Russia-Ukraine tensions bring wheat futures higher
Chicago Board of Trade (CBOT) wheat futures jumped 3.2% on Tuesday, Jan. 18., supported by concerns about rising tensions between Russia and Ukraine as well as cold weather that could threaten the crop in dry parts of the United States.
“If there is a problem between Russia and Ukraine, it could be very disruptive to the world wheat trade,” said Mark Gold, managing partner at Top Third Ag Marketing.
The most active CBOT wheat contract notched its biggest daily gain since Oct. 1.
It is noted that the gains in wheat pulled corn higher, but soybeans fell on forecasts for much-needed rain in key growing areas of Brazil and Argentina.
A strong export report from the U.S. Agriculture Department also helped support wheat.
The USDA said that weekly export inspections of wheat totalled 369,188 t, up from 234,356 t the prior week and near the high end of market forecasts.

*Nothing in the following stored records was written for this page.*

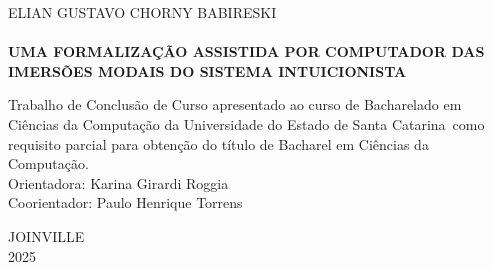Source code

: \begin{titlepage}
    \begin{center}
        \textsf{ELIAN GUSTAVO CHORNY BABIRESKI} \\
         \\
        \vfill
        \textsf{\textbf{UMA FORMALIZAÇÃO ASSISTIDA POR COMPUTADOR DAS IMERSÕES MODAIS DO SISTEMA INTUICIONISTA}} \\
        \vfill
        \begin{flushright}
            \begin{minipage}{0.5\textwidth}
                \singlespacing
                
                \textsf{\noindent Trabalho de Conclusão de Curso apresentado ao curso de Bacharelado em Ciências da Computação da Universidade do Estado de Santa Catarina\ como requisito parcial para obtenção do título de Bacharel em Ciências da Computação.} \\

                \textsf{Orientadora: Karina Girardi Roggia} \\
                \textsf{Coorientador: Paulo Henrique Torrens}
            \end{minipage}
        \end{flushright}
        \vfill
        \textsf{JOINVILLE} \\
        \textsf{2025}
    \end{center}
\end{titlepage}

Additionally, Turkey’s state grain board TMO provisionally purchased some 335,000 t of wheat in an international tender, traders told Reuters.
CBOT March soft red winter wheat futures settled up 27-1/2 cents at USD 7.69 a bushel.
As of Jan. 10, wheat export from Ukraine made up 16.1 mln t, 27% up YoY.
As a reminder, wheat export from Ukraine in 2021/22 was limited to 25.3 mln t. The Memorandum of Understanding was signed by the Agrarian Ministry and grain market participants. The Government also considers milling wheat export from the country. The decision is reported to be taken in January.